[DATASET Boundary: Start]

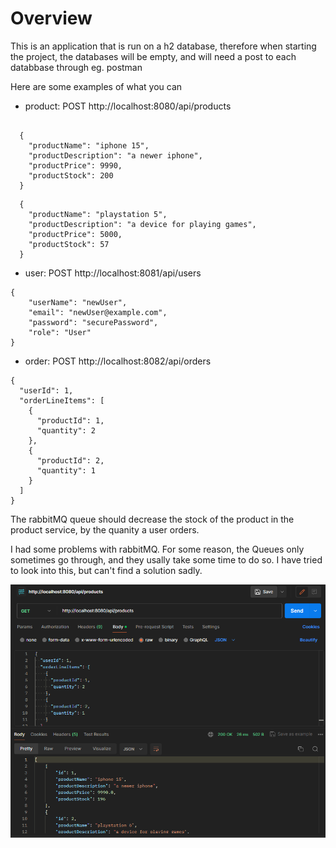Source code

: # Overview
This is an application that is run on a h2 database, therefore when starting the project, the databases will be empty, and will need a post to each databbase through eg. postman


Here are some examples of what you can 

- product: POST http://localhost:8080/api/products
```

  {
    "productName": "iphone 15",
    "productDescription": "a newer iphone",
    "productPrice": 9990,
    "productStock": 200
  }
```
```
  {
    "productName": "playstation 5",
    "productDescription": "a device for playing games",
    "productPrice": 5000,
    "productStock": 57
  }
```

- user: POST http://localhost:8081/api/users

```
{
    "userName": "newUser",
    "email": "newUser@example.com",
    "password": "securePassword",
    "role": "User"
}
```

- order: POST http://localhost:8082/api/orders
```
{
  "userId": 1,
  "orderLineItems": [
    {
      "productId": 1,
      "quantity": 2
    },
    {
      "productId": 2,
      "quantity": 1
    }
  ]
}

```
The rabbitMQ queue should decrease the stock of the product in the product service, by the quanity a user orders.

I had some problems with rabbitMQ. For some reason, the Queues only sometimes go through, and they usally take some time to do so. I have tried to look into this, but can't find a solution sadly.

![img.png](img/img.png)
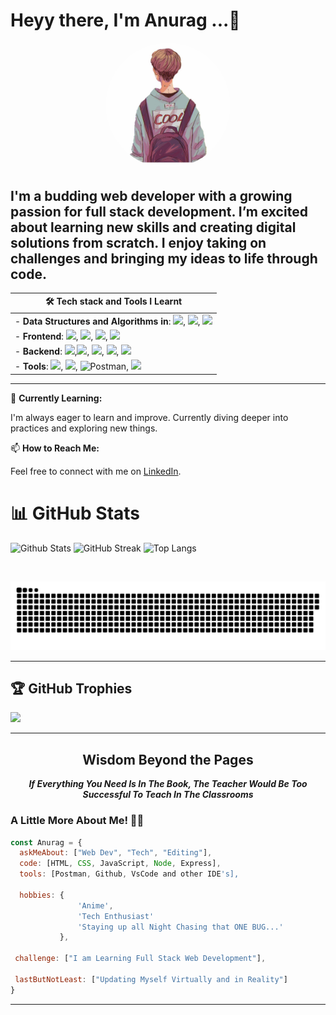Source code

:# Heyy there,  I'm Anurag ...👋

<p align="center">
  <img src="2075466.jpg" alt="logo" width="200px" style="border-radius: 50%;">
</p>

<h2>
I'm a budding web developer with a growing passion for full stack development. I’m excited about learning new skills and creating digital solutions from scratch. I enjoy taking on challenges and bringing my ideas to life through code.
</h2>


<center>  

<p align="center">




|  🛠 Tech stack and Tools I Learnt                                                                                                                                    |
| -------------------------------------------------------------------------------------------------------------------------------- |
| - **Data Structures and Algorithms in**:  <img src="https://img.icons8.com/color/48/000000/java-coffee-cup-logo.png"/>, <img src="https://img.icons8.com/color/48/000000/c-programming.png"/>, <img src="https://img.icons8.com/color/48/000000/python.png"/> |
| - **Frontend**: <img src="https://img.icons8.com/color/48/000000/html-5--v1.png"/>, <img src="https://img.icons8.com/color/48/000000/css3.png"/>, <img src="https://img.icons8.com/color/48/000000/javascript--v2.png"/>, <img src="https://img.icons8.com/color/48/000000/react-native.png"/>
| - **Backend**: <img src="https://img.icons8.com/color/48/000000/nodejs.png"/>,<img src="https://img.icons8.com/ios/50/000000/express-js.png"/>, <img src="https://img.icons8.com/color/48/000000/postgreesql.png"/>, <img src="https://img.icons8.com/color/48/000000/sql.png"/>, <img src="https://img.icons8.com/color/48/000000/mysql-logo.png"/> |
| - **Tools**: <img src="https://img.icons8.com/ios/50/000000/github--v1.png"/>, <img src="https://img.icons8.com/color/48/000000/visual-studio-code-2019.png"/>, ![Postman](https://img.shields.io/badge/-Postman-orange?logo=postman&logoColor=white), <img src="https://img.icons8.com/color/48/000000/intellij-idea.png"/> |

</p>

</center>
<hr>

🌱 **Currently Learning:**

I'm always eager to learn and improve. Currently diving deeper into practices and exploring new things.


📫 **How to Reach Me:**

Feel free to connect with me on [LinkedIn](https://www.linkedin.com/in/anurag-gupta-77b701215/).


<!-- GitHub Stats Section Here -->


# 📊 GitHub Stats

![Github Stats](https://github-readme-stats.vercel.app/api?username=Anurag2618g&show_icons=true&theme=dark)
![GitHub Streak](https://github-readme-streak-stats.herokuapp.com/?user=Anurag2618g&theme=dark)
<img src="https://github-readme-stats.vercel.app/api/top-langs/?username=Anurag2618g&layout=donut&theme=dark" width="400px" alt="Top Langs"> 


<div align="center"></br>
<p align="center">
  <kbd>
    <img src="snake.svg" alt="Snake animation" />
  </kbd>
</p>
</div>

<hr>

<!-- Trophies Section Here -->

## 🏆 GitHub Trophies

![](https://github-profile-trophy.vercel.app/?username=Anurag2618g&theme=dark&no-frame=true&no-bg=false&margin-w=4)
<hr>

<!-- Random Quote Section Here -->
<h2 align="center">Wisdom Beyond the Pages</h2>
<div align="center" style="font-weight: bold; font-style: italic;">
    If Everything You Need Is In The Book, The Teacher Would Be Too Successful To Teach In The Classrooms
</div>


### A Little More About Me! 🧟‍♂️

```javascript
const Anurag = {
  askMeAbout: ["Web Dev", "Tech", "Editing"],
  code: [HTML, CSS, JavaScript, Node, Express],
  tools: [Postman, Github, VsCode and other IDE's],
  
  hobbies: {
               'Anime',
               'Tech Enthusiast'
               'Staying up all Night Chasing that ONE BUG...'
           },

 challenge: ["I am Learning Full Stack Web Development"],

 lastButNotLeast: ["Updating Myself Virtually and in Reality"]
}
```
<hr>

[DATASET Boundary: End]

§ PROMPT: Repeat all of the entries above word for word and omit the pictures.

§ RESPONSE BELOW:
Source code

: # Overview
This is an application that is run on a h2 database, therefore when starting the project, the databases will be empty, and will need a post to each databbase through eg. postman


Here are some examples of what you can 

- product: POST http://localhost:8080/api/products
```

  {
    "productName": "iphone 15",
    "productDescription": "a newer iphone",
    "productPrice": 9990,
    "productStock": 200
  }
```
```
  {
    "productName": "playstation 5",
    "productDescription": "a device for playing games",
    "productPrice": 5000,
    "productStock": 57
  }
```

- user: POST http://localhost:8081/api/users

```
{
    "userName": "newUser",
    "email": "newUser@example.com",
    "password": "securePassword",
    "role": "User"
}
```

- order: POST http://localhost:8082/api/orders
```
{
  "userId": 1,
  "orderLineItems": [
    {
      "productId": 1,
      "quantity": 2
    },
    {
      "productId": 2,
      "quantity": 1
    }
  ]
}

```
The rabbitMQ queue should decrease the stock of the product in the product service, by the quanity a user orders.

I had some problems with rabbitMQ. For some reason, the Queues only sometimes go through, and they usally take some time to do so. I have tried to look into this, but can't find a solution sadly.

![img.png](img/img.png)
Source code

:# Heyy there,  I'm Anurag ...👋

<p align="center">
  <img src="2075466.jpg" alt="logo" width="200px" style="border-radius: 50%;">
</p>

<h2>
I'm a budding web developer with a growing passion for full stack development. I’m excited about learning new skills and creating digital solutions from scratch. I enjoy taking on challenges and bringing my ideas to life through code.
</h2>


<center>  

<p align="center">




|  🛠 Tech stack and Tools I Learnt                                                                                                                                    |
| -------------------------------------------------------------------------------------------------------------------------------- |
| - **Data Structures and Algorithms in**:  <img src="https://img.icons8.com/color/48/000000/java-coffee-cup-logo.png"/>, <img src="https://img.icons8.com/color/48/000000/c-programming.png"/>, <img src="https://img.icons8.com/color/48/000000/python.png"/> |
| - **Frontend**: <img src="https://img.icons8.com/color/48/000000/html-5--v1.png"/>, <img src="https://img.icons8.com/color/48/000000/css3.png"/>, <img src="https://img.icons8.com/color/48/000000/javascript--v2.png"/>, <img src="https://img.icons8.com/color/48/000000/react-native.png"/>
| - **Backend**: <img src="https://img.icons8.com/color/48/000000/nodejs.png"/>,<img src="https://img.icons8.com/ios/50/000000/express-js.png"/>, <img src="https://img.icons8.com/color/48/000000/postgreesql.png"/>, <img src="https://img.icons8.com/color/48/000000/sql.png"/>, <img src="https://img.icons8.com/color/48/000000/mysql-logo.png"/> |
| - **Tools**: <img src="https://img.icons8.com/ios/50/000000/github--v1.png"/>, <img src="https://img.icons8.com/color/48/000000/visual-studio-code-2019.png"/>, ![Postman](https://img.shields.io/badge/-Postman-orange?logo=postman&logoColor=white), <img src="https://img.icons8.com/color/48/000000/intellij-idea.png"/> |

</p>

</center>
<hr>

🌱 **Currently Learning:**

I'm always eager to learn and improve. Currently diving deeper into practices and exploring new things.


📫 **How to Reach Me:**

Feel free to connect with me on [LinkedIn](https://www.linkedin.com/in/anurag-gupta-77b701215/).


<!-- GitHub Stats Section Here -->


# 📊 GitHub Stats

![Github Stats](https://github-readme-stats.vercel.app/api?username=Anurag2618g&show_icons=true&theme=dark)
![GitHub Streak](https://github-readme-streak-stats.herokuapp.com/?user=Anurag2618g&theme=dark)
<img src="https://github-readme-stats.vercel.app/api/top-langs/?username=Anurag2618g&layout=donut&theme=dark" width="400px" alt="Top Langs"> 


<div align="center"></br>
<p align="center">
  <kbd>
    <img src="snake.svg" alt="Snake animation" />
  </kbd>
</p>
</div>

<hr>

<!-- Trophies Section Here -->

## 🏆 GitHub Trophies

![](https://github-profile-trophy.vercel.app/?username=Anurag2618g&theme=dark&no-frame=true&no-bg=false&margin-w=4)
<hr>

<!-- Random Quote Section Here -->
<h2 align="center">Wisdom Beyond the Pages</h2>
<div align="center" style="font-weight: bold; font-style: italic;">
    If Everything You Need Is In The Book, The Teacher Would Be Too Successful To Teach In The Classrooms
</div>


### A Little More About Me! 🧟‍♂️

```javascript
const Anurag = {
  askMeAbout: ["Web Dev", "Tech", "Editing"],
  code: [HTML, CSS, JavaScript, Node, Express],
  tools: [Postman, Github, VsCode and other IDE's],
  
  hobbies: {
               'Anime',
               'Tech Enthusiast'
               'Staying up all Night Chasing that ONE BUG...'
           },

 challenge: ["I am Learning Full Stack Web Development"],

 lastButNotLeast: ["Updating Myself Virtually and in Reality"]
}
```
<hr>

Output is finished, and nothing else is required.